Data records:

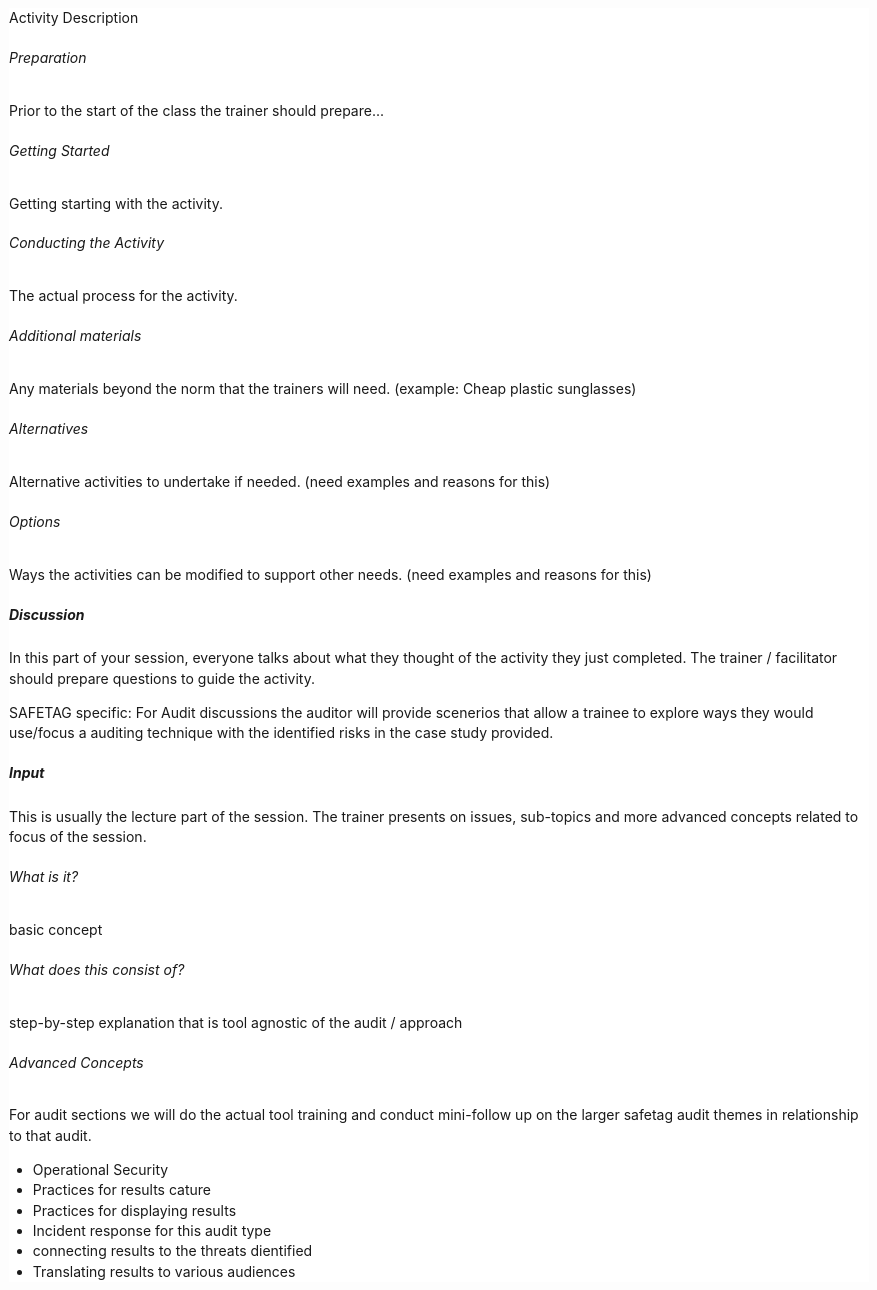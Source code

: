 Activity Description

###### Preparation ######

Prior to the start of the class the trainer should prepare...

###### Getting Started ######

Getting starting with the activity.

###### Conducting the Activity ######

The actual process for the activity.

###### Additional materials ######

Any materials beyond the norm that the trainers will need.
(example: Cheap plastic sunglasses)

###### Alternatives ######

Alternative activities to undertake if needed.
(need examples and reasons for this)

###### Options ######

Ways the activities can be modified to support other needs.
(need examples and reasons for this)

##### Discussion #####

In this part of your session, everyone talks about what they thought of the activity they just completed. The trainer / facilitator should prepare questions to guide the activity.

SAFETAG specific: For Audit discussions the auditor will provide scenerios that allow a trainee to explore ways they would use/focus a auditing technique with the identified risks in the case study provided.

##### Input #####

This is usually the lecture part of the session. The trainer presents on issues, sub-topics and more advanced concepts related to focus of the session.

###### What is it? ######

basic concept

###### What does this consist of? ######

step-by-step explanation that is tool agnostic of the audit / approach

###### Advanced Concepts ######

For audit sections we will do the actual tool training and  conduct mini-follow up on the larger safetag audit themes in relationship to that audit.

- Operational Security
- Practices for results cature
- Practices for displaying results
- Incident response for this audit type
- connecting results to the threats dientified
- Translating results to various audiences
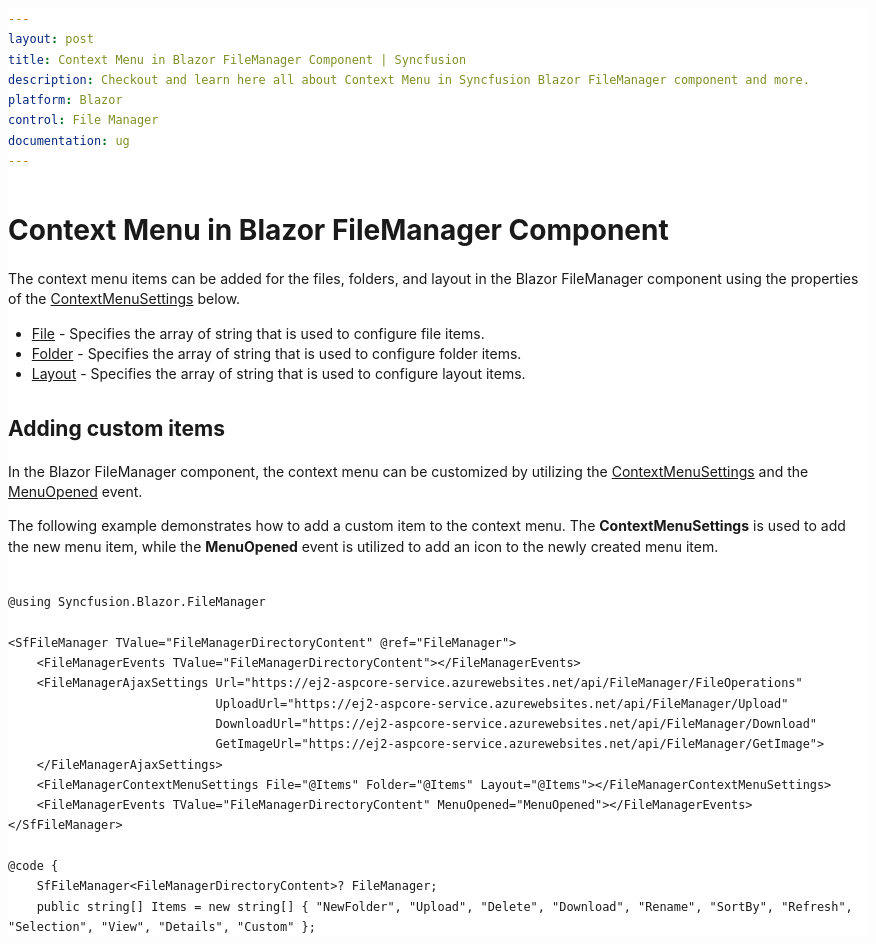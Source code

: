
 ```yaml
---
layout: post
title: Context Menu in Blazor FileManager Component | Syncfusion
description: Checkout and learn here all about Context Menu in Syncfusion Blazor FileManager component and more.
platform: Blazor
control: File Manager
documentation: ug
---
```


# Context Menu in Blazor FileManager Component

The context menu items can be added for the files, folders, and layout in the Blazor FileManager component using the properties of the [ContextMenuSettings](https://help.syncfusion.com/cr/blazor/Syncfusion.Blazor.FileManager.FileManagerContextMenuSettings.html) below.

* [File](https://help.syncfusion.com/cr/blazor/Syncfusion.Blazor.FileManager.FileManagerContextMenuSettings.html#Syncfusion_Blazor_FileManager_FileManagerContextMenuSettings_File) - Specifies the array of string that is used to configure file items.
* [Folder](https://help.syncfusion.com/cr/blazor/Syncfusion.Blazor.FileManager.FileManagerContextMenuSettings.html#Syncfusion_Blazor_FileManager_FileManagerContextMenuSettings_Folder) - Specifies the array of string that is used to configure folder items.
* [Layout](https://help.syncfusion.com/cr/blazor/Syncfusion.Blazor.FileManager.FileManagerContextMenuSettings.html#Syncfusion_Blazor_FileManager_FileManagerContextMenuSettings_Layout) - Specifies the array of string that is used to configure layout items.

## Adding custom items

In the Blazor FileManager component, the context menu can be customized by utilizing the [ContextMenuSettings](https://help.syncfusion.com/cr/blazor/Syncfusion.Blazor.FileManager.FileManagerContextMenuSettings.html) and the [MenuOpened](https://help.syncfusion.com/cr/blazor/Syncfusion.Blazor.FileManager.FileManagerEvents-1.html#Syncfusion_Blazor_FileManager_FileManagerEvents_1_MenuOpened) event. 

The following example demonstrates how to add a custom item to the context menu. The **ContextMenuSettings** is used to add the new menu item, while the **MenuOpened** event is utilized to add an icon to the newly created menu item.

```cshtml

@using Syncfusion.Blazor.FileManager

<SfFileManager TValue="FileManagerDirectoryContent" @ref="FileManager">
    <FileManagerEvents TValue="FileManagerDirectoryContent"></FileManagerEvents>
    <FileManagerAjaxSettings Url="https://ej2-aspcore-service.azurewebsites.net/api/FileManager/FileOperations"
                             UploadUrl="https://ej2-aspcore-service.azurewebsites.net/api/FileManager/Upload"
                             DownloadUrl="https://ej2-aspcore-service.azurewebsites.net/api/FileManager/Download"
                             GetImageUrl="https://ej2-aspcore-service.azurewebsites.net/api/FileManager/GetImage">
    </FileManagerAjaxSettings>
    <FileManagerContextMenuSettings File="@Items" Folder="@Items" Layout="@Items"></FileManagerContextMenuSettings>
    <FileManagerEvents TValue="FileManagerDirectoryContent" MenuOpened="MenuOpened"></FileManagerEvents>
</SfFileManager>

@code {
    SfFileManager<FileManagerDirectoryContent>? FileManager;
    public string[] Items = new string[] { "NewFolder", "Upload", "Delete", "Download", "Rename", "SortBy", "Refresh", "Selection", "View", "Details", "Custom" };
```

Exercise aim:
Reproduce the data above line for line, from its first line through the line containing "Any materials beyond", both ends included, with the pictures omitted and nothing more.

Solution to the exercise:
Source code

: Activity Description

###### Preparation ######

Prior to the start of the class the trainer should prepare...

###### Getting Started ######

Getting starting with the activity.

###### Conducting the Activity ######

The actual process for the activity.

###### Additional materials ######

Any materials beyond the norm that the trainers will need.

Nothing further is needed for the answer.